Entre 1995 e 2013, as matrículas cresceram 915% nas instituições privadas, ao passo que no setor público o crescimento foi de apenas 57%, tendo a expansão total de matrículas atingido 374% em relação ao registrado em 1995. Em proporção reduzida entre as instituições, as universidades foram responsáveis, em 2013, por 50% das matrículas, ficando as faculdades com 34% e os centros universitários com 14%. Apesar desse crescimento, a taxa de escolarização na educação superior brasileira tem evoluído de modo bastante lento, e ainda precisa ser muito ampliada para atender à população, conforme mostra a tabela 3.
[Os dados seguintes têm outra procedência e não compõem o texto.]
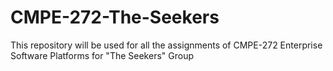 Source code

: # CMPE-272-The-Seekers
This repository will be used for all the assignments of CMPE-272 Enterprise Software Platforms for "The Seekers" Group
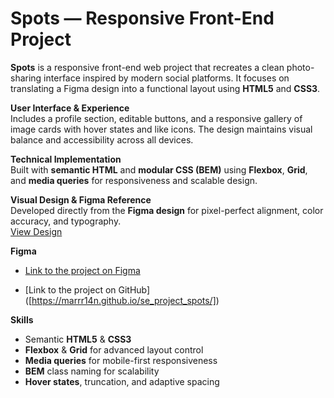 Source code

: # Spots — Responsive Front-End Project  

**Spots** is a responsive front-end web project that recreates a clean photo-sharing interface inspired by modern social platforms. It focuses on translating a Figma design into a functional layout using **HTML5** and **CSS3**.  

**User Interface & Experience**  
Includes a profile section, editable buttons, and a responsive gallery of image cards with hover states and like icons. The design maintains visual balance and accessibility across all devices.  

**Technical Implementation**  
Built with **semantic HTML** and **modular CSS (BEM)** using **Flexbox**, **Grid**, and **media queries** for responsiveness and scalable design.  

**Visual Design & Figma Reference**  
Developed directly from the **Figma design** for pixel-perfect alignment, color accuracy, and typography.  
[View Design](https://www.figma.com/file/BBNm2bC3lj8QQMHlnqRsga/Sprint-3-Project-%E2%80%94-Spots?type=design&node-id=2%3A60&mode=design&t=afgNFybdorZO6cQo-1)
  
**Figma**  
  
* [Link to the project on Figma](https://www.figma.com/file/BBNm2bC3lj8QQMHlnqRsga/Sprint-3-Project-%E2%80%94-Spots?type=design&node-id=2%3A60&mode=design&t=afgNFybdorZO6cQo-1)
  
* [Link to the project on GitHub] ([https://marrr14n.github.io/se_project_spots/])

**Skills**  
- Semantic **HTML5** & **CSS3**
- **Flexbox** & **Grid** for advanced layout control  
- **Media queries** for mobile-first responsiveness  
- **BEM** class naming for scalability  
- **Hover states**, truncation, and adaptive spacing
Tabela 3. Evolução da taxa de escolarização na educação superior brasileira:

Taxa líquida ajustada 11,2 18,8 Taxa líquida 9,8 15,1 Taxa líquida ajustada: população de 18 a 24 anos que frequentou ou que já concluiu educação superior
Fonte: PNAD/IBGE

No Plano Nacional de Educação para o decênio 2001-2010, a principal meta para o ensino superior era elevar as matrículas a 30% da população brasileira, na faixa etária de 18 a 24 anos. Este indicador foi mantido e ampliado no Plano Nacional de Educação para o decênio 2014-2024, com meta de elevar a taxa bruta para 50% e a taxa líquida para 33% no período, devendo 40% das matrículas serem efetivadas no segmento público da educação superior. Trata-se de objetivo que exigirá um grande aporte de recursos financeiros, mas, exigirá ainda maior determinação política por parte dos governos do país no decênio.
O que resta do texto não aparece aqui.